**Requirement**
The lines to copy are those in the records below that hold the word "signature".

**Information shown**
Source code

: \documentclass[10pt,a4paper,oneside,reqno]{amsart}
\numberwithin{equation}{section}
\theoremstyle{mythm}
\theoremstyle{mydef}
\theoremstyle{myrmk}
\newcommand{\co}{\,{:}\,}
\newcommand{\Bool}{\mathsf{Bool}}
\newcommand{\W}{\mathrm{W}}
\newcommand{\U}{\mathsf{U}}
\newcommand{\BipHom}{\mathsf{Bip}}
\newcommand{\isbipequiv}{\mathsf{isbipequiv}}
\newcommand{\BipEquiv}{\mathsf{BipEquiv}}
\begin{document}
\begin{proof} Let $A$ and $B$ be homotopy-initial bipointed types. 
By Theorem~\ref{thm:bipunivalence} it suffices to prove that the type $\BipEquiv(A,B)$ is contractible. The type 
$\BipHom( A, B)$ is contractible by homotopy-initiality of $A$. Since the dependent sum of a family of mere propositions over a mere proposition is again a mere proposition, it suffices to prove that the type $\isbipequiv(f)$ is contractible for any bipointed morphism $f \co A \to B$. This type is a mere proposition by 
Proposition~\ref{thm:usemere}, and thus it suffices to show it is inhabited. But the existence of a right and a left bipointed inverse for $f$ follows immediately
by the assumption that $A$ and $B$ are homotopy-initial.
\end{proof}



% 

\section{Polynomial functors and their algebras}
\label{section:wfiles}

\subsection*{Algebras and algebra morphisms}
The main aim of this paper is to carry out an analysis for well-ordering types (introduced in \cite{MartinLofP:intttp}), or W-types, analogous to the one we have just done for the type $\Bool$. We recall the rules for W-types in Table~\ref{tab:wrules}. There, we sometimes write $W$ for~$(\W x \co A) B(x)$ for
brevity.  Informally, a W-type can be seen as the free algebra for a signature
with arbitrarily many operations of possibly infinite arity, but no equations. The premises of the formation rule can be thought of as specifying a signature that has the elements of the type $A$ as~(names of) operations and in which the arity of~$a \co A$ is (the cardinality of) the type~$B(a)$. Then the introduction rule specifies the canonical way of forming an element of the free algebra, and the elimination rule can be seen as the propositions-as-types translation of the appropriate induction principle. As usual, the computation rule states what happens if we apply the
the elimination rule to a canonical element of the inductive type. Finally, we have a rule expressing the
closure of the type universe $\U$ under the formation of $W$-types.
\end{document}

**Answer to the problem**
brevity.  Informally, a W-type can be seen as the free algebra for a signature
with arbitrarily many operations of possibly infinite arity, but no equations. The premises of the formation rule can be thought of as specifying a signature that has the elements of the type $A$ as~(names of) operations and in which the arity of~$a \co A$ is (the cardinality of) the type~$B(a)$. Then the introduction rule specifies the canonical way of forming an element of the free algebra, and the elimination rule can be seen as the propositions-as-types translation of the appropriate induction principle. As usual, the computation rule states what happens if we apply the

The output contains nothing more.